WORK INSTRUCTIONS: Among the entries below, one stretch runs from the line that contains "- Normalisiert Pfade" through the line that contains "entlang des Pfades.". Repeat that stretch exactly, ends included, and only that.

[Stored entries]
○ ○ ○ ○
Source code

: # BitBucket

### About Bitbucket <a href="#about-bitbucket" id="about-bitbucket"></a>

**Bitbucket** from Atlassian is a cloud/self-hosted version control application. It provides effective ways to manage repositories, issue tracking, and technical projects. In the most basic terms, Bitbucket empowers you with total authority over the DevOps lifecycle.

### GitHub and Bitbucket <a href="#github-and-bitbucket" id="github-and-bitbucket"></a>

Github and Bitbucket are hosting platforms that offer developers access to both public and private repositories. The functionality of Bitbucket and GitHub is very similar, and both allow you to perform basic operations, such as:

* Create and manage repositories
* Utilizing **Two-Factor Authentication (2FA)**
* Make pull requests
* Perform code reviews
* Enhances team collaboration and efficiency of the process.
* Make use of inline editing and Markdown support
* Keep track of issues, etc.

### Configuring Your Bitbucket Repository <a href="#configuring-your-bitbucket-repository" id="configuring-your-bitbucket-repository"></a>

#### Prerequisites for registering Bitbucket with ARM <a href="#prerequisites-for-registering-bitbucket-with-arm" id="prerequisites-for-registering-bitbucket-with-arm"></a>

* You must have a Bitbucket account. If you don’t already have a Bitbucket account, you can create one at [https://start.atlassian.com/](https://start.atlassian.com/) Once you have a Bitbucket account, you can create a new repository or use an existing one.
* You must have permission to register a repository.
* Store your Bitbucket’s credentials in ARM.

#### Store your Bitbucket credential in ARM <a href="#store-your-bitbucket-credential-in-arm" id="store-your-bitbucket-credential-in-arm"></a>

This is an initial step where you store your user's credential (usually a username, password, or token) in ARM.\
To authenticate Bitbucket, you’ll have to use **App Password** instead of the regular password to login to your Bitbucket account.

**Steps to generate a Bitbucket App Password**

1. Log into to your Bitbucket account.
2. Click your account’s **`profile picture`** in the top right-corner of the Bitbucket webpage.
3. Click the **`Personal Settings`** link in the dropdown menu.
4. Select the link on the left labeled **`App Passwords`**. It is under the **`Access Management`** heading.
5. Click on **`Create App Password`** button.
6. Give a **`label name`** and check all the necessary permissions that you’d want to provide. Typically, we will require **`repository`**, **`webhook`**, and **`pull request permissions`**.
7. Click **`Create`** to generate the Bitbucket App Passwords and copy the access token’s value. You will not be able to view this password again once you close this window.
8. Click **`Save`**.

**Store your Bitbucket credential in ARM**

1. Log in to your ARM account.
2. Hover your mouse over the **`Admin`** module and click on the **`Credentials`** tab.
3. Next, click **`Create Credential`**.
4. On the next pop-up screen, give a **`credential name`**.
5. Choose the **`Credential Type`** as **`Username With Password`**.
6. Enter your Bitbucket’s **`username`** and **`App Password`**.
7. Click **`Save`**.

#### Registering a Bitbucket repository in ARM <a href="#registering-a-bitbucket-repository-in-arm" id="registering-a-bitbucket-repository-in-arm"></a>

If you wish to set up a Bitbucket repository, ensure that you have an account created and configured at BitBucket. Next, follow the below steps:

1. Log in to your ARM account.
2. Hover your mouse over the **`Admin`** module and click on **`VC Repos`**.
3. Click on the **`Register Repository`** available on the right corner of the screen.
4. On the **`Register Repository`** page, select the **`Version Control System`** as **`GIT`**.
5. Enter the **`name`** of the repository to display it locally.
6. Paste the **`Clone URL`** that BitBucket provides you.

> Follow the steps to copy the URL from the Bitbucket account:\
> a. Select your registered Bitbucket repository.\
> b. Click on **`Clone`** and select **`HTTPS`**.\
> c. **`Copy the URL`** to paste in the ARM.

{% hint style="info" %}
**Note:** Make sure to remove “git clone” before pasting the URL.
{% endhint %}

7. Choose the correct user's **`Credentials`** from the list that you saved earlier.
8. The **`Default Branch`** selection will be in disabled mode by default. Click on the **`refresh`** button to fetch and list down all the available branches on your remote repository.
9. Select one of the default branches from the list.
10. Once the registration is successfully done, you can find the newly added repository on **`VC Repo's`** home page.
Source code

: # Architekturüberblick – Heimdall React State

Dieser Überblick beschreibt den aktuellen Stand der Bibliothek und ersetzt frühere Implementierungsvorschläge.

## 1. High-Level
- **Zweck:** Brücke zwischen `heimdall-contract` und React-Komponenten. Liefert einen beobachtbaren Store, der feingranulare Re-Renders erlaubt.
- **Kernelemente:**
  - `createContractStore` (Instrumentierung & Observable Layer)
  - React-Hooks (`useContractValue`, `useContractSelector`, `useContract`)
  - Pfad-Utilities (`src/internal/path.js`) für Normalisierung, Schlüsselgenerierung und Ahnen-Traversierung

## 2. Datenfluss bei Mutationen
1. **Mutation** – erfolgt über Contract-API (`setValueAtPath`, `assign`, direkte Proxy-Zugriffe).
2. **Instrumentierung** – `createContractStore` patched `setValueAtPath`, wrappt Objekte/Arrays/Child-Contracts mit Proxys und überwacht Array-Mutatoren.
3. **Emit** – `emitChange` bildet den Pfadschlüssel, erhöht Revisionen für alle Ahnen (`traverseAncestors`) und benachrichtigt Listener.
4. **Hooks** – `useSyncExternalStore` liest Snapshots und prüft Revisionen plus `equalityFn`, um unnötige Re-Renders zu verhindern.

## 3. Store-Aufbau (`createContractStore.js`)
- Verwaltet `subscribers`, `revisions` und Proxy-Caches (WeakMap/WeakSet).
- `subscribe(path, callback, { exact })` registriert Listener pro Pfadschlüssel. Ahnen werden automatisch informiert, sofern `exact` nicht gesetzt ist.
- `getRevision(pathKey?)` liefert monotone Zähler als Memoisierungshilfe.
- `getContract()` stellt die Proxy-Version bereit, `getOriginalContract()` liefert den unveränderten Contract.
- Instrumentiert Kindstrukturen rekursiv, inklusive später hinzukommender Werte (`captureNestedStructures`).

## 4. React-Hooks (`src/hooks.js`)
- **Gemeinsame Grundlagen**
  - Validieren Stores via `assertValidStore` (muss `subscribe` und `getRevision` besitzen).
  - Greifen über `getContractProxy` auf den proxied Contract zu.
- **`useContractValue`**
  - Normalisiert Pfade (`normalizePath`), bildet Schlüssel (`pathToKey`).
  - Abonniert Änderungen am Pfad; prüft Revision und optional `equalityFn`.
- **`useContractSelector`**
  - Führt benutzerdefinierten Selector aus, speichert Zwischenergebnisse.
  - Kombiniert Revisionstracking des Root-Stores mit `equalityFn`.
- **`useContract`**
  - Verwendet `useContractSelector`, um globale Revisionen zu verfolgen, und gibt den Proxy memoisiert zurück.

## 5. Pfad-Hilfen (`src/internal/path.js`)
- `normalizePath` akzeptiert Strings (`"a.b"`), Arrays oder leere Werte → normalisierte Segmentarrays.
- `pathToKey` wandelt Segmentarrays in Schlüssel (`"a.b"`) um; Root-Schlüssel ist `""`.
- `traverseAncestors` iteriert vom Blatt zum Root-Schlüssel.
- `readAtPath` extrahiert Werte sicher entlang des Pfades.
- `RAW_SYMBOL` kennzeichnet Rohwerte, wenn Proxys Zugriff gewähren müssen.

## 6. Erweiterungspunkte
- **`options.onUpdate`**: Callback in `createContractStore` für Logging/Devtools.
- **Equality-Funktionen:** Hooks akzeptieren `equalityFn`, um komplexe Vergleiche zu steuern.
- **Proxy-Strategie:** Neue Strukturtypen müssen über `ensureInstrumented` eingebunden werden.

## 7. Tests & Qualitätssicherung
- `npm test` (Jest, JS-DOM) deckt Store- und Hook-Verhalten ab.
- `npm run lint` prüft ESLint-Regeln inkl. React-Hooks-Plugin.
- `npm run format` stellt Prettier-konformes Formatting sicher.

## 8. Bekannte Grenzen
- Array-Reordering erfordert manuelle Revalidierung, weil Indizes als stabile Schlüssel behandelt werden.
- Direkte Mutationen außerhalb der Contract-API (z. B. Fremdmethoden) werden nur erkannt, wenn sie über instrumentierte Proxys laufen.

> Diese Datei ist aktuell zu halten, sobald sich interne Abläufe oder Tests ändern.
○ ○ ○ ○
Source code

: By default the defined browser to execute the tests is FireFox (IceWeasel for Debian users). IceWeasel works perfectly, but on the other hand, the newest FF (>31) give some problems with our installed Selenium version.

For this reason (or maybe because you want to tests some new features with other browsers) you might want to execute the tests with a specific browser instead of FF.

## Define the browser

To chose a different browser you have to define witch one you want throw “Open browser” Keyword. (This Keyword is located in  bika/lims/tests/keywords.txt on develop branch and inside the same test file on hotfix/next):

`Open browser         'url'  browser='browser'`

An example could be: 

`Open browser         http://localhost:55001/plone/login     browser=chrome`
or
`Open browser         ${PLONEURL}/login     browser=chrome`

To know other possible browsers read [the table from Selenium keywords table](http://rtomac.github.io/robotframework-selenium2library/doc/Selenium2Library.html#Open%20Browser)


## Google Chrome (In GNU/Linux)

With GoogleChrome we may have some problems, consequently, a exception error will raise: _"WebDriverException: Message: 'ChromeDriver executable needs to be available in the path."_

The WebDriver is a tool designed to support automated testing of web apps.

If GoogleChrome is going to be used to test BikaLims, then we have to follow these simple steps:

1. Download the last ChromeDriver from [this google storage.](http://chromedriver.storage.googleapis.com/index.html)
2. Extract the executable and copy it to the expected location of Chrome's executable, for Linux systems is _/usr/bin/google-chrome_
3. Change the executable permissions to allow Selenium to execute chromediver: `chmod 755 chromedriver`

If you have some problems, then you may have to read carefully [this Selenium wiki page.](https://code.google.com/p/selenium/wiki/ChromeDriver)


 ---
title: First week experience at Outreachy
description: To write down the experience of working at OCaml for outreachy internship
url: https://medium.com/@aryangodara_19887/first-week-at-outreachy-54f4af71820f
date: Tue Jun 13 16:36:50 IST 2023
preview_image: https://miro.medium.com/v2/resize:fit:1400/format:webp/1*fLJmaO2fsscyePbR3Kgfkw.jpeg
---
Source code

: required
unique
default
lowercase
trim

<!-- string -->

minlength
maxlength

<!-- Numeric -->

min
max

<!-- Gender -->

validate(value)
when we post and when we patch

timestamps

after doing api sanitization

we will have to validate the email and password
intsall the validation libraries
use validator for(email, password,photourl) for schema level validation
○ ○ ○ ○
ANSWER TO THE EXERCISE:
  - Normalisiert Pfade (`normalizePath`), bildet Schlüssel (`pathToKey`).
  - Abonniert Änderungen am Pfad; prüft Revision und optional `equalityFn`.
- **`useContractSelector`**
  - Führt benutzerdefinierten Selector aus, speichert Zwischenergebnisse.
  - Kombiniert Revisionstracking des Root-Stores mit `equalityFn`.
- **`useContract`**
  - Verwendet `useContractSelector`, um globale Revisionen zu verfolgen, und gibt den Proxy memoisiert zurück.

## 5. Pfad-Hilfen (`src/internal/path.js`)
- `normalizePath` akzeptiert Strings (`"a.b"`), Arrays oder leere Werte → normalisierte Segmentarrays.
- `pathToKey` wandelt Segmentarrays in Schlüssel (`"a.b"`) um; Root-Schlüssel ist `""`.
- `traverseAncestors` iteriert vom Blatt zum Root-Schlüssel.
- `readAtPath` extrahiert Werte sicher entlang des Pfades.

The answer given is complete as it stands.